# Drooling in the ring



## Doolin (Jun 23, 2008)

she's nervous! That is what I have found drooling to mean. I wouldn't bother with the tail right now, but see what the more experienced handlers say. I would try and make a game out of stacking her. Otherwise the drool is from the expectation of really good treats?? She does look a little long to me. Are you expecting to do a lot of winning or just getting her out for experience?? I usually don't show my girls competitively until they are at least 18 months of age......


----------



## diana_D (Jan 27, 2008)

At the National Club show Emma was drooling massively because she had very yummy treats, no stress. I can tell when she is stressed in the ring right away  Needless to say when the judge came to shake hands (did not expect such a high placing!) I had to use my clothes to get rid of all that drool  I had a napkin, but it would have been useless, too much drool 
Right before the judge came to check her teeth, I used my sleeve to try to get rid of her drool  It was funny  

Drool is the last thing I'd worry about


----------



## hotel4dogs (Sep 29, 2008)

Tito is a droooooler too if the treats are really yummy! His handler has a dribble rag hanging on the ring gate at all time! 
If you want to hold the tail up, look at your photo. See the dip in the tail from the rump to where your hand is? Hold the tail a bit closer to her body so that you have a level line from the rear to your hand. 
Most people don't hold the tail (except in win photos) because, unless you are pretty good at it, you can really throw off a great topline by holding the tail wrong. Scout looks like she has a really sound topline, I wouldn't want to mess it up.


----------



## GoldenSail (Dec 30, 2008)

Doolin said:


> she's nervous! That is what I have found drooling to mean. I wouldn't bother with the tail right now, but see what the more experienced handlers say. I would try and make a game out of stacking her. Otherwise the drool is from the expectation of really good treats?? She does look a little long to me. Are you expecting to do a lot of winning or just getting her out for experience?? I usually don't show my girls competitively until they are at least 18 months of age......

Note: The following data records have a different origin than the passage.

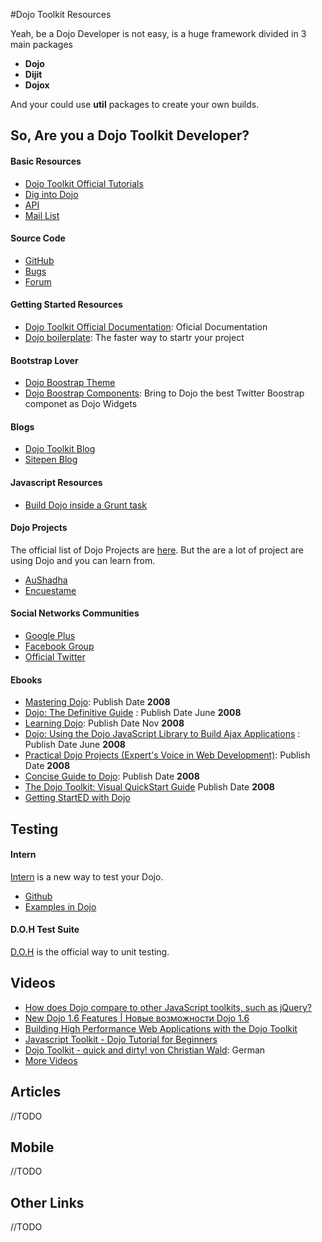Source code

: #Dojo Toolkit Resources

Yeah, be a Dojo Developer is not easy, is a huge framework divided in 3 main packages

* **Dojo**
* **Dijit**
* **Dojox**

And your could use **util** packages to create your own builds. 

## So, Are you a Dojo Toolkit Developer?


#### Basic Resources

* [Dojo Toolkit Official Tutorials](http://dojotoolkit.org/documentation/)
* [Dig into Dojo](http://net.tutsplus.com/sessions/dig-into-dojo/)
* [API](http://dojotoolkit.org/api/)
* [Mail List](http://mail.dojotoolkit.org/mailman/listinfo)


#### Source Code

* [GitHub](https://github.com/dojo)
* [Bugs](https://bugs.dojotoolkit.org/)
* [Forum](http://dojotoolkit.org/community/)
 
#### Getting Started Resources


* [Dojo Toolkit Official Documentation](http://dojotoolkit.org/documentation/): Oficial Documentation
* [Dojo boilerplate](https://github.com/csnover/dojo-boilerplate): The faster way to startr your project 

#### Bootstrap Lover

* [Dojo Boostrap Theme](http://thesociable.github.io/dbootstrap/)
* [Dojo Boostrap Components](http://dojobootstrap.com/): Bring to Dojo the best Twitter Boostrap componet as Dojo Widgets

#### Blogs

* [Dojo Toolkit Blog](http://dojotoolkit.org/blog/)
* [Sitepen Blog](http://www.sitepen.com/blog/)

#### Javascript Resources

* [Build Dojo inside a Grunt task](https://github.com/phated/grunt-dojo)


#### Dojo Projects

The official list of Dojo Projects are [here](http://dojofoundation.org/projects/). But the are a lot of project are using Dojo and you can learn from.

* [AuShadha](https://github.com/dreaswar/AuShadha)
* [Encuestame](https://github.com/encuestame/encuestame)


#### Social Networks Communities

* [Google Plus](https://plus.google.com/106701567946037375891/posts)
* [Facebook Group](https://www.facebook.com/groups/4375511291/)
* [Official Twitter](https://twitter.com/dojo)

#### Ebooks

* [Mastering Dojo](http://shop.oreilly.com/product/9781934356111.do): Publish Date **2008**
* [Dojo: The Definitive Guide](http://shop.oreilly.com/product/9780596516482.do) : Publish Date June **2008**
* [Learning Dojo](http://shop.oreilly.com/product/9781847192684.do): Publish Date Nov **2008**
* [Dojo: Using the Dojo JavaScript Library to Build Ajax Applications](http://books.google.at/books?id=udhiIz1WAokC&printsec=frontcover&dq=inauthor:%22James+E.+Harmon%22&hl=en&sa=X&ei=iURQUrPhNIWWswbTs4DwDA&ved=0CC8Q6AEwAA#v=onepage&q&f=false) : Publish Date June **2008**
* [Practical Dojo Projects (Expert's Voice in Web Development)](http://www.amazon.com/Practical-Dojo-Projects/dp/1430210664): Publish Date **2008**
* [Concise Guide to Dojo](http://www.amazon.com/Concise-Guide-Dojo-Wrox-Programmer/dp/0470452021/): Publish Date **2008**
* [The Dojo Toolkit: Visual QuickStart Guide](http://www.amazon.com/gp/product/0321605128/) Publish Date **2008**
* [Getting StartED with Dojo](http://www.amazon.com/gp/product/1430225211/)
 
## Testing

#### Intern

[Intern](http://theintern.io/) is a new way to test your Dojo.

 * [Github](https://github.com/theintern/intern)
 * [Examples in Dojo](https://github.com/theintern/intern-examples/tree/master/dojo-example)
 
#### D.O.H Test Suite 

[D.O.H](http://dojotoolkit.org/documentation/tutorials/1.9/recipes/doh_testsuite/) is the official way to unit testing.

## Videos

* [How does Dojo compare to other JavaScript toolkits, such as jQuery?](http://www.youtube.com/watch?v=YWcbEn1xB3Q)
* [New Dojo 1.6 Features | Новые возможности Dojo 1.6](http://www.youtube.com/watch?v=lFf7LpDgu7o)
* [Building High Performance Web Applications with the Dojo Toolkit](http://www.youtube.com/watch?v=giIMjRWqbgo)
* [Javascript Toolkit - Dojo Tutorial for Beginners](http://www.youtube.com/watch?v=Q3S3yb8OlTU)
* [Dojo Toolkit - quick and dirty! von Christian Wald](http://www.youtube.com/watch?v=qh4SzDY-38A): German
* [More Videos](http://www.youtube.com/channel/HCS7l7VsbrNPM)

## Articles

//TODO

## Mobile

//TODO

## Other Links

//TODO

Yes, drool is because of the treats. She does it occasionally--sometimes when she watches me eat dinner :uhoh:

I don't plan on winning, but it sure would be nice  The goal is just to get out there and have some fun and get some ring experience. We probably won't go to another show until she is around 18 months.


----------



## RedDogs (Jan 30, 2010)

Some dogs drool way more than others. You might want to try to use different types of high value treats to see if some result in less drool than others. Bread products make my older dog "foam at the mouth" to the point small children have asked if he is rabid. (....kids love discussing rabies!).


----------



## diana_D (Jan 27, 2008)

RedDogs said:


> Some dogs drool way more than others. You might want to try to use different types of high value treats to see if some result in less drool than others. Bread products make my older dog "foam at the mouth" to the point small children have asked if he is rabid. (....kids love discussing rabies!).


haha that's pretty much what I had to deal with in the show ring! No questions asked though, the judge smiled  She saw me wiping her mouth


----------



## sterregold (Dec 9, 2009)

I sometimes need a drool rag with Winter--especially at warm weather shows. One thing I have found to help is a little squirt of lemon juice before we go in the ring.


----------